Using the EC2 Hadoop Cluster (and S3).

A previous post describes how to get going and start and EC2 Hadoop cluster. Now, we'll see how it can be used.

The "hadoop-ec2" command can be used to interact with your cluster; type it in to see the help prompt that will describe some uses. Some handy things are
 hadoop-ec2 push my-cluster filename

to copy a file to the cluster (though as we'll see later, you could use S3 later to move files around) and
 hadoop-ec2 login my-cluster

to open a ssh terminal to the master machine on the cluster.

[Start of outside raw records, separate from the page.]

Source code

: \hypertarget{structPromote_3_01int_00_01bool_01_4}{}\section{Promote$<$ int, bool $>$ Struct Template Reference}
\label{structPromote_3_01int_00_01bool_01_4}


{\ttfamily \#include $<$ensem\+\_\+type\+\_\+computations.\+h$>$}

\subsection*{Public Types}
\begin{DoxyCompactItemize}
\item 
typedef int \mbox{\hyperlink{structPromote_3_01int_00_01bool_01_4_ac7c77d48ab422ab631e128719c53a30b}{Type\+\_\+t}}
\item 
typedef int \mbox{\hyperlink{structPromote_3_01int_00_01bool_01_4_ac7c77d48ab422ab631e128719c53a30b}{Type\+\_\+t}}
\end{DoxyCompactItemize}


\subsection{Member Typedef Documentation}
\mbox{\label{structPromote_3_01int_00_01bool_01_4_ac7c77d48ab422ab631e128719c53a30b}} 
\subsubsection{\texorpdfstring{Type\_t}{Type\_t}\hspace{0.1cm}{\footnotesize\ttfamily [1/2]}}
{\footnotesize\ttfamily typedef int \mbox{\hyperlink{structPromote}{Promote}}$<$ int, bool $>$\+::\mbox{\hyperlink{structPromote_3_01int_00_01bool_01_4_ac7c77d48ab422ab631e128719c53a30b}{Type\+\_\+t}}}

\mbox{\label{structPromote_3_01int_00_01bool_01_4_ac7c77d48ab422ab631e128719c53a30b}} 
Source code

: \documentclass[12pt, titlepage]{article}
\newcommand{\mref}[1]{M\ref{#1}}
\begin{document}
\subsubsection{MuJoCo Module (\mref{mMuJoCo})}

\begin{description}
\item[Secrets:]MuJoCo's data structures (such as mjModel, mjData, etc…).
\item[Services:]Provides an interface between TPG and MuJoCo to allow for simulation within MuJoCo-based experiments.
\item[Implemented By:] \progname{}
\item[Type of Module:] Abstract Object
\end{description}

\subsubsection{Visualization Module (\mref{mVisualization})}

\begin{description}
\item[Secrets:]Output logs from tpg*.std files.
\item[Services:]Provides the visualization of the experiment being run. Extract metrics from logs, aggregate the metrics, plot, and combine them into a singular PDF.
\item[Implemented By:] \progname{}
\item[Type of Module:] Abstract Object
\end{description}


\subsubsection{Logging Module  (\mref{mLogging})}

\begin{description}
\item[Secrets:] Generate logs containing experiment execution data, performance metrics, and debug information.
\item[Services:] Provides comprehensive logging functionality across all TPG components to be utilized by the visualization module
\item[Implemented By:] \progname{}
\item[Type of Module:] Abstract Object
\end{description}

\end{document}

OK, suppose you actually want to do a job. For now, use "hadoop-ec2 push" to transfer all the required files to the cluster, login to the cluster and use the 'hadoop' command to execute tasks, just as you would on a local machine. For example, if you wanted to run a provided example, you could login into the master and run
 hadoop jar /usr/local/hadoop-0.19.0/hadoop-0.19.0-examples.jar pi 4 10000 


Suppose you want to do some real work. Since you're using hadoop, you probably have some big files and repeatedly copying them from your machine to the cluster is a bad idea; furthermore, they may not even fit on the cluster master. Not to worry -- that's what S3 is for! Hadoop has a built-in interface to S3: you refer to files on S3 as
s3n://AWS_ID:AWS_SECRET_KEY@bucket/filename

So, you can list all the files in a bucket by
hadoop fs -ls s3n://AWS_ID:AWS_SECRET_KEY@bucket 

and copy all the files in the bucket to HDFS (using your cluster to distribute the work) by
hadoop distcp s3n://AWS_ID:AWS_SECRET_KEY@bucket/ newDir

which will place all the files on HDFS, in a directory called newDir. If you reverse the two last options, it'll copy files over from HDFS to S3, so you can use them later.

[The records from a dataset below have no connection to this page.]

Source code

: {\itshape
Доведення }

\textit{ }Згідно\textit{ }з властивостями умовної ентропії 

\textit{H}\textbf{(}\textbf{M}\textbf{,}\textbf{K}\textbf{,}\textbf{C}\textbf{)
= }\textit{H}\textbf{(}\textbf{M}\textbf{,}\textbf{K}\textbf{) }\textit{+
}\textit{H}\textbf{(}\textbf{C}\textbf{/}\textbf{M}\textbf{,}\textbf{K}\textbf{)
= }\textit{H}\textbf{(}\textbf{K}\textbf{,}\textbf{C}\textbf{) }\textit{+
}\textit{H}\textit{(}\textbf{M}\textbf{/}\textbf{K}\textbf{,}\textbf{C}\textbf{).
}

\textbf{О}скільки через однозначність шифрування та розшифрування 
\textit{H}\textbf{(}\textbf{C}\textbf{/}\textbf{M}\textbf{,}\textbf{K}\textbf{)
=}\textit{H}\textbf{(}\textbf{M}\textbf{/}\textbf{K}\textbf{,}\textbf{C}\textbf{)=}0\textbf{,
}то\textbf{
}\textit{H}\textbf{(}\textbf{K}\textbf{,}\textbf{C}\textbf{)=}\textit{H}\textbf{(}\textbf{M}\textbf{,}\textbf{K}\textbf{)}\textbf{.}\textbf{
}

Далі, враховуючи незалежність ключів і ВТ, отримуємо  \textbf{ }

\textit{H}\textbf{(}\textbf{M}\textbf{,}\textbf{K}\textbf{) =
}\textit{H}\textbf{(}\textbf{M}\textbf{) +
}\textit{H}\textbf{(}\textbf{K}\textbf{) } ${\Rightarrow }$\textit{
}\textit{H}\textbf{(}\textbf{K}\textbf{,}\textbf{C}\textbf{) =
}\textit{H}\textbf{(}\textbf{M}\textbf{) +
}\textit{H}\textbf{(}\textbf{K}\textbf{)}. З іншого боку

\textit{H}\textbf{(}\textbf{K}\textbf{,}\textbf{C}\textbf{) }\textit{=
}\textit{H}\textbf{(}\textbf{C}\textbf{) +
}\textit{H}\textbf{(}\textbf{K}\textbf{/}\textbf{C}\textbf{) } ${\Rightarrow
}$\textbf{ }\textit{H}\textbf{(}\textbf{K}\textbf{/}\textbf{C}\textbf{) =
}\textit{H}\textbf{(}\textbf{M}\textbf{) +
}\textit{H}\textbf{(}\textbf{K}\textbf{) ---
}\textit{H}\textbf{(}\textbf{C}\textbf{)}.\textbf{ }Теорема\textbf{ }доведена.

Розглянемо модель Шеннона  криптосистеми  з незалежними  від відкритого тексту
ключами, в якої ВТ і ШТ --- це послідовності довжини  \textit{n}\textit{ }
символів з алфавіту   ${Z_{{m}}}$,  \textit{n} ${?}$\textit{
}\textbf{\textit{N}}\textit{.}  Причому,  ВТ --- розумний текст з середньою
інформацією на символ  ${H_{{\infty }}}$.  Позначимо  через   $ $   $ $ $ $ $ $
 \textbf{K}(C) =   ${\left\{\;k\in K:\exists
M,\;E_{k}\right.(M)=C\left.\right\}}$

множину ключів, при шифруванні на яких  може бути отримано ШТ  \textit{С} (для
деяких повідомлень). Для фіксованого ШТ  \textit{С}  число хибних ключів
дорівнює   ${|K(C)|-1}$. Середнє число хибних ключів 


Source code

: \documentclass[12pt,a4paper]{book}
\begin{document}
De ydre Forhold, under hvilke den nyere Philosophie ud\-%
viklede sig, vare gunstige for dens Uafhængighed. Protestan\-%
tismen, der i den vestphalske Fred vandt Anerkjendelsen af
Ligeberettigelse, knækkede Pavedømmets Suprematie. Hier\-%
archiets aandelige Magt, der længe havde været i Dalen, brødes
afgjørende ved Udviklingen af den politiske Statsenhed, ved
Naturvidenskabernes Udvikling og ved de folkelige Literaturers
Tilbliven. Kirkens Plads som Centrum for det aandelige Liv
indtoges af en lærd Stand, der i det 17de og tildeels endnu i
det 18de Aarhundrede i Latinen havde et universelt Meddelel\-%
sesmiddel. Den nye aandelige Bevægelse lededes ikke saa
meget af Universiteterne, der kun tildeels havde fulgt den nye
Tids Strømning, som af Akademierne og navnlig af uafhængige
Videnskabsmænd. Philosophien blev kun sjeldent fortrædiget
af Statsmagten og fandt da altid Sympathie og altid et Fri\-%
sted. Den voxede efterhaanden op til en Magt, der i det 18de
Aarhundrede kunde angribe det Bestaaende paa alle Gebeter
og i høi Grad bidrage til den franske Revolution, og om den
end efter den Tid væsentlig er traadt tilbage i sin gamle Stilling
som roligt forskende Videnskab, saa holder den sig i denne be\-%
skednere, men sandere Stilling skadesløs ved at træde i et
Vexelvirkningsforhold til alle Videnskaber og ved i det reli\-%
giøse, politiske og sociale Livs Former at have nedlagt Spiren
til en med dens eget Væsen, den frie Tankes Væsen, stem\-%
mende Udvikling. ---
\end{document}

If your secret key contains a slash, you will have problems; two possible options are to regenerate a key or edit the
conf/hadoop-site.xml

file and add

<property>
<name>fs.s3n.awsAccessKeyId </name>
<value>YOUR_ACCESS_KEY_ID</value>
</property>

<property>
<name>fs.s3n.awsSecretAccessKey</name>
<value>THE_KEY_ITSELF</value>
</property>


and you won't need to specify the id/key on the command line.

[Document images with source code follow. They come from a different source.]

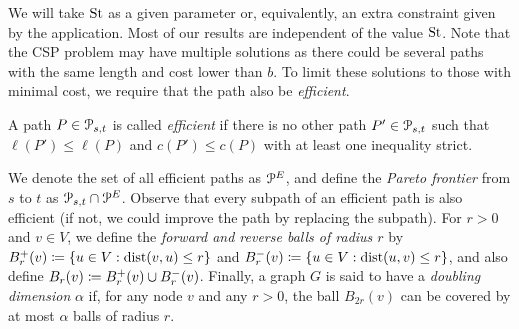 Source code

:We will take $\operatorname{St}$ as a given parameter or, equivalently, an extra constraint given by the application. 
Most of our results are independent of the value $\operatorname{St}$.
Note that the CSP problem may have multiple solutions as there could be several paths with the same length and cost lower than $b$.
To limit these solutions to those with minimal cost, we require that the path also be \emph{efficient}. 
\begin{definition}
A path $P\in \mathcal{P}_{s,t}$ is called \emph{efficient} if there is no other path $P'\in \mathcal{P}_{s,t}$ such that $\ell(P')\leq \ell(P)$ and $c(P')\leq c(P)$ with at least one inequality strict.
\end{definition}
We denote the set of all efficient paths as $\mathcal{P}^E$, and define the \emph{Pareto frontier} from $s$ to $t$ as $\mathcal{P}_{s,t}\cap\mathcal{P}^E$.
Observe that every subpath of an efficient path is also efficient (if not, we could improve the path by replacing the subpath).
For $r>0$ and $v\in V$, we define the \emph{forward and reverse balls of radius $r$} by $B^+_r(v)\coloneqq\{u\in V: \mbox{dist}(v,u)\leq r\}$ and $B^-_r(v)\coloneqq\{u\in V: \mbox{dist}(u,v)\leq r\}$, and also define $B_r(v)\coloneqq B^+_r(v)\cup B^-_r(v)$.
Finally, a graph $G$ is said to have a \emph{doubling dimension} $\alpha$ if, for any node $v$ and any $r>0$, the ball $B_{2r}(v)$ can be covered by at most $\alpha$ balls of radius $r$.  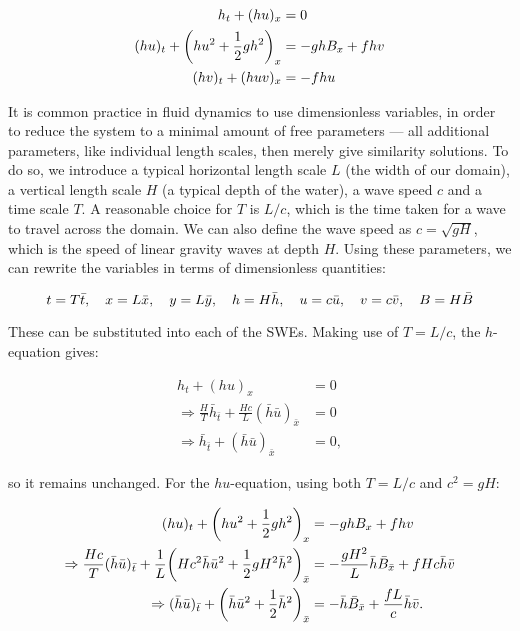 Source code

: \begin{subequations}
  \label{eq:swe}
  \begin{align}
                           h_t + (hu)_x & = 0 \\
    (hu)_t + \qty(hu^2 + \frac{1}{2}gh^2)_x & = - ghB_x + fhv \\
                       (hv)_t + (huv)_x & = - fhu
  \end{align}
\end{subequations}

It is common practice in fluid dynamics to use dimensionless variables, in order to reduce the system to a minimal amount of free parameters --- all additional parameters, like individual length scales, then merely give similarity solutions. To do so, we introduce a typical horizontal length scale $L$ (the width of our domain), a vertical length scale $H$ (a typical depth of the water), a wave speed $c$ and a time scale $T$. A reasonable choice for $T$ is $L/c$, which is the time taken for a wave to travel across the domain. We can also define the wave speed as $c = \sqrt{gH}$, which is the speed of linear gravity waves at depth $H$. Using these parameters, we can rewrite the variables in terms of dimensionless quantities:

\begin{equation}
  t = T\bar t\qc x = L\bar x\qc y = L\bar y\qc h = H\bar h\qc u = c\bar u\qc v = c\bar v\qc B = H\bar B \label{eq:scaling}
\end{equation}

These can be substituted into each of the SWEs. Making use of $T = L/c$, the $h$-equation gives:


\begin{align}
  h_t + (hu)_x & = 0 \\
  \Rightarrow \frac{H}{T} \bar h_{\bar t} + \frac{Hc}{L} (\bar h \bar u)_{\bar x} & = 0 \\
  \Rightarrow \bar h_{\bar t} + (\bar h \bar u)_{\bar x} & = 0,
\end{align}

so it remains unchanged. For the $hu$-equation, using both $T = L/c$ and $c^2 = gH$:

\begin{align}
  (hu)_t + \qty(hu^2 + \frac{1}{2}gh^2)_x & = - ghB_x + fhv \\
  \Rightarrow \frac{Hc}{T}(\bar h\bar u)_{\bar t} + \frac{1}{L}\qty(Hc^2 \bar h\bar u^2 + \frac{1}{2}gH^2\bar h^2)_{\bar x} & = - \frac{gH^2}{L}\bar h\bar B_{\bar x} + fHc\bar h\bar v \\
  \Rightarrow (\bar h\bar u)_{\bar t} + \qty(\bar h\bar u^2 + \frac{1}{2} \bar h^2)_{\bar x} & = - \bar h\bar B_{\bar x} + \frac{fL}{c}\bar h\bar v.
\end{align}

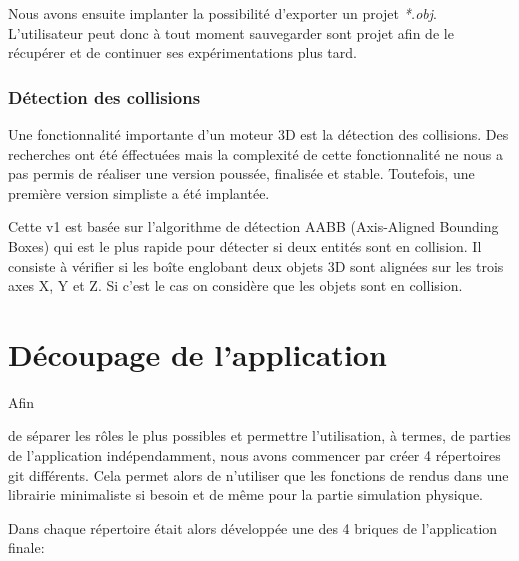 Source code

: \documentclass[11pt]{report}
\begin{document}
Nous avons ensuite implanter la possibilité d'exporter un projet \textit{*.obj}. L'utilisateur peut donc à tout moment sauvegarder sont projet afin de le récupérer et de continuer ses expérimentations plus tard.


\subsection{Détection des collisions}
Une fonctionnalité importante d'un moteur 3D est la détection des collisions. Des recherches ont été éffectuées mais la complexité de cette fonctionnalité ne nous a pas permis de réaliser une version poussée, finalisée et stable. Toutefois, une première version simpliste a été implantée.

Cette v1 est basée sur l'algorithme de détection AABB (Axis-Aligned Bounding Boxes) qui est le plus rapide pour détecter si deux entités sont en collision. Il consiste à vérifier si les boîte englobant deux objets 3D sont alignées sur les trois axes X, Y et Z. Si c'est le cas on considère que les objets sont en collision.



\chapter{Découpage de l'application}

\hypertarget{découpage}{Afin} de séparer les rôles le plus possibles et permettre l'utilisation, à termes, de parties de l'application
indépendamment, nous avons commencer par créer 4 répertoires git différents. Cela permet alors de n'utiliser que
les fonctions de rendus dans une librairie minimaliste si besoin et de même pour la partie simulation physique.\newline

Dans chaque répertoire était alors développée une des 4 briques de l'application finale:\newline
\end{document}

If some of your files are too big to fit on S3 directly (greater than 5gb in size), you can use the s3:// instead of s3n:// and Hadoop will automatically split them, but all the files will then be stored in a special hadoop-only block format and you won't be able to access them using other tools.

4 comments:

  1. Regarding slashes, the lash can be replaces with %2F

    ReplyDelete
  2. Stupid comment: distcp won't copy directories when destination folder already exists. Why should hadoop do it, no?

    ReplyDelete
  3. This comment has been removed by the author.

    ReplyDelete
  4. Any secret tips or hints? I can't get this to fully work. For example:

    # bin/hadoop fs -ls s3n://dwh-hdfs-test/tmp
    ls: org.jets3t.service.S3ServiceException: S3 HEAD request failed for '/tmp' - ResponseCode=403, ResponseMessage=Forbidden

    But the namenode -format comand was able to set up the directories+files on S3... I'm baffled...

    ReplyDelete